Connections
Faros uses Connections
for source authentication. You can set up these connections while adding a new source or through the Connections
page. This page provides a centralized location to view and manage all your connections, including information on their last modification. Editing a connection automatically updates the authentication details for all sources linked to it. Deleting a connection, however, will cease data retrieval for any source using that connection. Additionally, you have the flexibility to create multiple connections for the same source, each with distinct permissions, allowing for tailored access control.
To set up a new connection, start by assigning a unique name and selecting the source type.

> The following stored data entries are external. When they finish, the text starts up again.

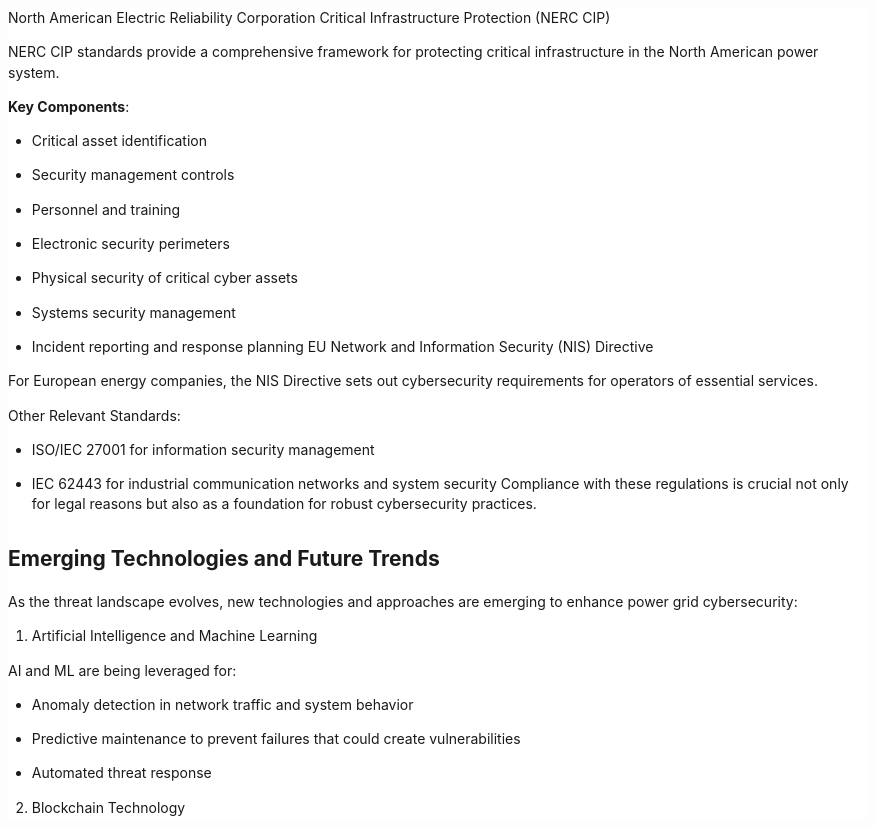 

North American Electric Reliability Corporation Critical Infrastructure Protection (NERC CIP)



NERC CIP standards provide a comprehensive framework for protecting critical infrastructure in the North American power system.



**Key Components**:


* Critical asset identification

* Security management controls

* Personnel and training

* Electronic security perimeters

* Physical security of critical cyber assets

* Systems security management

* Incident reporting and response planning
EU Network and Information Security (NIS) Directive



For European energy companies, the NIS Directive sets out cybersecurity requirements for operators of essential services.



Other Relevant Standards:


* ISO/IEC 27001 for information security management

* IEC 62443 for industrial communication networks and system security
Compliance with these regulations is crucial not only for legal reasons but also as a foundation for robust cybersecurity practices.



## Emerging Technologies and Future Trends



As the threat landscape evolves, new technologies and approaches are emerging to enhance power grid cybersecurity:



1. Artificial Intelligence and Machine Learning



AI and ML are being leveraged for:


* Anomaly detection in network traffic and system behavior

* Predictive maintenance to prevent failures that could create vulnerabilities

* Automated threat response
2. Blockchain Technology
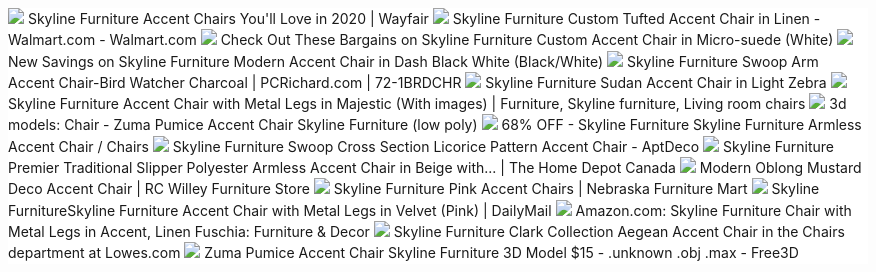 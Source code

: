 [ ![](https://secure.img1-fg.wfcdn.com/im/13392147/resize-h310-w310%5Ecompr-r85/8936/8936932/evie-side-chair.jpg)](https://secure.img1-fg.wfcdn.com/im/13392147/resize-h310-w310%5Ecompr-r85/8936/8936932/evie-side-chair.jpg) Skyline Furniture Accent Chairs You'll Love in 2020 | Wayfair
[ ![](https://i5.walmartimages.com/asr/7b6d26a6-8073-45e1-9004-f02c389a9c33_1.1bc0d04d9a57e3069f262af0000b58cb.jpeg)](https://i5.walmartimages.com/asr/7b6d26a6-8073-45e1-9004-f02c389a9c33_1.1bc0d04d9a57e3069f262af0000b58cb.jpeg) Skyline Furniture Custom Tufted Accent Chair in Linen - Walmart.com -  Walmart.com
[ ![](https://images.prod.meredith.com/product/8ea5728be4b28d6d39a43fc579f033c7/1587808948552/l/skyline-furniture-custom-accent-chair-in-micro-suede-white)](https://images.prod.meredith.com/product/8ea5728be4b28d6d39a43fc579f033c7/1587808948552/l/skyline-furniture-custom-accent-chair-in-micro-suede-white) Check Out These Bargains on Skyline Furniture Custom Accent Chair in  Micro-suede (White)
[ ![](https://images.prod.meredith.com/product/2a7387810504e26ef0df42fb9a0b013c/1576924311404/l/skyline-furniture-modern-accent-chair-in-dash-black-white-n-a-white-black)](https://images.prod.meredith.com/product/2a7387810504e26ef0df42fb9a0b013c/1576924311404/l/skyline-furniture-modern-accent-chair-in-dash-black-white-n-a-white-black) New Savings on Skyline Furniture Modern Accent Chair in Dash Black White  (Black/White)
[ ![](https://www.pcrichard.com/images/product/large/Z_72-1BRDCHR.jpg)](https://www.pcrichard.com/images/product/large/Z_72-1BRDCHR.jpg) Skyline Furniture Swoop Arm Accent Chair-Bird Watcher Charcoal |  PCRichard.com | 72-1BRDCHR
[ ![](https://c.shld.net/rpx/i/s/pi/mp/21172/prod_2890387709?src=http%3A%2F%2Fwww.shopladder.com%2Fprodimages-cdls%2Fsky%2FP354907-T0-W1000-H1000-MW500-MH500-V3-R3-Bsky-5705sudncml.jpg&d=49c5fab534b6e9b47072227db26b16a7417f1146&?hei=64&wid=64&qlt=50)](https://c.shld.net/rpx/i/s/pi/mp/21172/prod_2890387709?src=http%3A%2F%2Fwww.shopladder.com%2Fprodimages-cdls%2Fsky%2FP354907-T0-W1000-H1000-MW500-MH500-V3-R3-Bsky-5705sudncml.jpg&d=49c5fab534b6e9b47072227db26b16a7417f1146&?hei=64&wid=64&qlt=50) Skyline Furniture Sudan Accent Chair in Light Zebra
[ ![](https://i.pinimg.com/originals/02/d1/b6/02d1b69579e47bc42edd88f082f0d9a8.jpg)](https://i.pinimg.com/originals/02/d1/b6/02d1b69579e47bc42edd88f082f0d9a8.jpg) Skyline Furniture Accent Chair with Metal Legs in Majestic (With images) |  Furniture, Skyline furniture, Living room chairs
[ ![](https://b.3ddd.ru/media/cache/tuk_model_custom_filter_en/model_images/0000/0000/2537/2537686.5d6d3b144f1ee.jpeg)](https://b.3ddd.ru/media/cache/tuk_model_custom_filter_en/model_images/0000/0000/2537/2537686.5d6d3b144f1ee.jpeg) 3d models: Chair - Zuma Pumice Accent Chair Skyline Furniture (low poly)
[ ![](https://images.kaiyo.com/100578/skyline-furniture/chairs/accent-chairs/second-hand-skyline-furniture-armless-accent-chair.jpeg)](https://images.kaiyo.com/100578/skyline-furniture/chairs/accent-chairs/second-hand-skyline-furniture-armless-accent-chair.jpeg) 68% OFF - Skyline Furniture Skyline Furniture Armless Accent Chair / Chairs
[ ![](https://d6qwfb5pdou4u.cloudfront.net/product-images/190001-200000/190969/1443003667040cb343f14af68744d9330bd8c1d1a1/1500-1500-frame-0.jpg)](https://d6qwfb5pdou4u.cloudfront.net/product-images/190001-200000/190969/1443003667040cb343f14af68744d9330bd8c1d1a1/1500-1500-frame-0.jpg) Skyline Furniture Swoop Cross Section Licorice Pattern Accent Chair -  AptDeco
[ ![](https://homedepot.scene7.com/is/image/homedepotcanada/p_1000700917.jpg?wid=1000&hei=1000&op_sharpen=1)](https://homedepot.scene7.com/is/image/homedepotcanada/p_1000700917.jpg?wid=1000&hei=1000&op_sharpen=1) Skyline Furniture Premier Traditional Slipper Polyester Armless Accent Chair  in Beige with... | The Home Depot Canada
[ ![](http://static.rcwilley.com/products/111785308/Modern-Oblong-Mustard-Deco-Accent-Chair-rcwilley-image1~800.jpg)](http://static.rcwilley.com/products/111785308/Modern-Oblong-Mustard-Deco-Accent-Chair-rcwilley-image1~800.jpg) Modern Oblong Mustard Deco Accent Chair | RC Willey Furniture Store
[ ![](https://www.nfm.com/productimages/48893762/1/M/DD88B1C0-3561-4392-8A94-D728DEF9C8E6)](https://www.nfm.com/productimages/48893762/1/M/DD88B1C0-3561-4392-8A94-D728DEF9C8E6) Skyline Furniture Pink Accent Chairs | Nebraska Furniture Mart
[ ![](https://ak1.ostkcdn.com/images/products/18029801/Skyline-Furniture-Accent-Chair-with-Metal-Legs-in-Velvet-N-A-2b255d85-b461-4034-8dc7-4a9835f684ea_320.jpg)](https://ak1.ostkcdn.com/images/products/18029801/Skyline-Furniture-Accent-Chair-with-Metal-Legs-in-Velvet-N-A-2b255d85-b461-4034-8dc7-4a9835f684ea_320.jpg) Skyline FurnitureSkyline Furniture Accent Chair with Metal Legs in Velvet  (Pink) | DailyMail
[ ![](https://images-na.ssl-images-amazon.com/images/I/91DNw0Eik5L._AC_SX522_.jpg)](https://images-na.ssl-images-amazon.com/images/I/91DNw0Eik5L._AC_SX522_.jpg) Amazon.com: Skyline Furniture Chair with Metal Legs in Accent, Linen  Fuschia: Furniture & Decor
[ ![](http://mobileimages.lowes.com/product/converted/859217/859217079251.jpg?size=pdhi)](http://mobileimages.lowes.com/product/converted/859217/859217079251.jpg?size=pdhi) Skyline Furniture Clark Collection Aegean Accent Chair in the Chairs  department at Lowes.com
[ ![](https://preview.free3d.com/img/2019/12/2212666095830041655/06ksuxix-900.jpg)](https://preview.free3d.com/img/2019/12/2212666095830041655/06ksuxix-900.jpg) Zuma Pumice Accent Chair Skyline Furniture 3D Model $15 - .unknown .obj  .max - Free3D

When you connect a specific source, you'll notice additional fields that may appear, as certain sources necessitate a particular set of permissions for Faros to successfully authenticate. To determine the required permissions, place your cursor over the help icon located next to the credential (e.g., API key or token) input field. For certain connections, Faros will verify the scope of your credentials. However, you have the option to bypass these verification checks by toggling Validate connection
off.
Once your credentials are verified, for certain connections, you'll encounter additional prompts. For instance, with GitHub, you'll need to select or manually input the GitHub organizations you wish to sync data for.
Once you have created a connection, all future sources can use it to authenticate.
API token requirements
Faros uses API tokens to periodically pull metadata; define token expiration according to your company policy and automation.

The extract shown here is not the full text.